The departure board was something I had kept my eye on even more than I had on the group of women in one-size-fits-all (well, almost all) swimsuits waiting to fly away with Coconut Airways for a hen party in Barbados in the sunny Caribbean Sea. My heart leapt each time it flashed with updated information. I came close to having an embarrassing intimate accident in my undergarments when eventually I read ‘16:35 - Flight BD931 - Tehran via Yerevan - Go to Gate 21’. Although in my time I had already travelled quite a bit around the world, the thought of walking towards a departure gate from which I would be whizzed off to such an exciting destination was something that will stay with me forever. I can categorically state that those flight details are one hundred percent accurate because I took a photograph of the departure board. Sad, eh? But had anyone else ever in the history of our planet been so blissfully happy whilst being within ten miles of Slough?   

The eight-hour flight was a frenzy of free wine. I had five bottles. They were only very small bottles but they numbered four more than what I had been expecting and five more than I had ever before enjoyed free of charge on a plane journey. Conscious of the fact that we were en route to a place where alcohol was completely forbidden, everybody was quaffing the complimentary plonk with gusto and cashew nuts. The pilot explained over the public address system that he was only going to have a couple of glasses himself as he would be flying back to London the following day but we, the passengers, should all get stuck in and cherish our final hours of liquefied debauchery.

As I knocked back the strong drink I chatted to my new travelling companion, Connie, who was going to be a member of the same X Travels group as me and coincidentally was sitting right beside me. An amazing American lady of eighty-four years who had been everywhere except Libya, the Moon and Watford. This was her third trip to Iran, the first having been in the 1950s when more oil was sold in barbers’ shops than in petrol stations and before dangerous levels of carbon emissions had become fashionable.
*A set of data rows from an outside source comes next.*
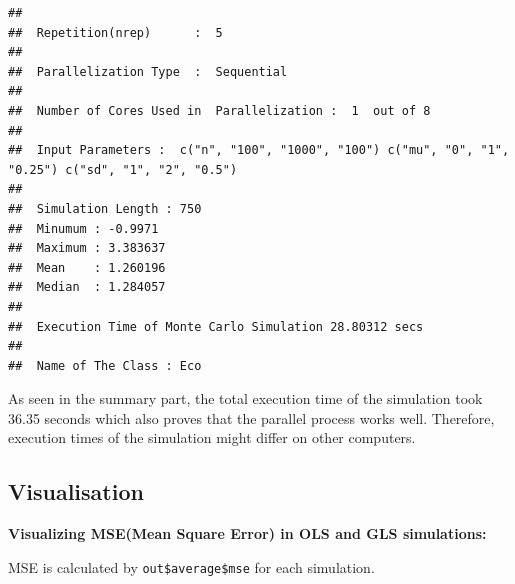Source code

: \documentclass[11pt,a4paper]{article}
\begin{document}
\begin{verbatim}
## 
##  Repetition(nrep)      :  5 
## 
##  Parallelization Type  :  Sequential 
## 
##  Number of Cores Used in  Parallelization :  1  out of 8 
## 
##  Input Parameters :  c("n", "100", "1000", "100") c("mu", "0", "1", "0.25") c("sd", "1", "2", "0.5") 
## 
##  Simulation Length : 750 
##  Minumum : -0.9971 
##  Maximum : 3.383637 
##  Mean    : 1.260196 
##  Median  : 1.284057 
## 
##  Execution Time of Monte Carlo Simulation 28.80312 secs 
## 
##  Name of The Class : Eco
\end{verbatim}

As seen in the summary part, the total execution time of the simulation
took 36.35 seconds which also proves that the parallel process works
well. Therefore, execution times of the simulation might differ on other
computers.

\hypertarget{visualisation}{%
\subsection{Visualisation}\label{visualisation}}

\textbf{Visualizing MSE(Mean Square Error) in OLS and GLS simulations:}

MSE is calculated by \texttt{out\$average\$mse} for each simulation.
\end{document}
The plane landed to refuel, and probably re-wine, in Yerevan, the capital of Armenia. This was a place to add to my frustratingly long list of countries I had seen from the other side of a border or landed at but not actually set foot in. I wondered if some of the hundred and thirty independent states that had made it on to Connie’s list were there for the same reason. Smiling, I asked her this but it became immediately apparent that her sense of humour fell a long way short of her sense of wanderlust. Still, it was quite exciting to be in this mysterious place on the edge of Asia in the middle of the night even though I could only catch a glimpse through an aircraft window from which the view was restricted by an aircraft wing. Wings, I find, are always a bit of a nuisance on aeroplanes but people seem to get into such a flap if they’re not there.

Just over an hour later, as our descent to Tehran commenced, the cabin crew’s preparation for landing procedure was a bit like the early hours of the morning at a teenage party just before the unsuspecting parents are due to arrive home. All bottles, whether empty or not, were quickly cleared away and all passengers appeared to be sitting up straight, smartening their appearance and pretending not to be a bit squiffy. There isn’t an airline carpet in the world that doesn’t have a stain on it so we didn’t need to worry about that bit. However, such blemishes may have contained alcohol and the potential consequences of scrutiny by Iranian police sniffer dogs passed through my mind. But that was something else that it turned out we didn’t need to worry about because the dogs, by virtue of the stringent laws of their homeland, had no idea what alcohol smelt like. Obeying orders, I fastened everything that needed fastening, returned everything to an upright position and turned everything off that could be turned off which excluded Connie who still had a lot to tell me about her 1972 visit to the Democratic Republic of the Congo accompanied by a young guy from Michigan named Ralph.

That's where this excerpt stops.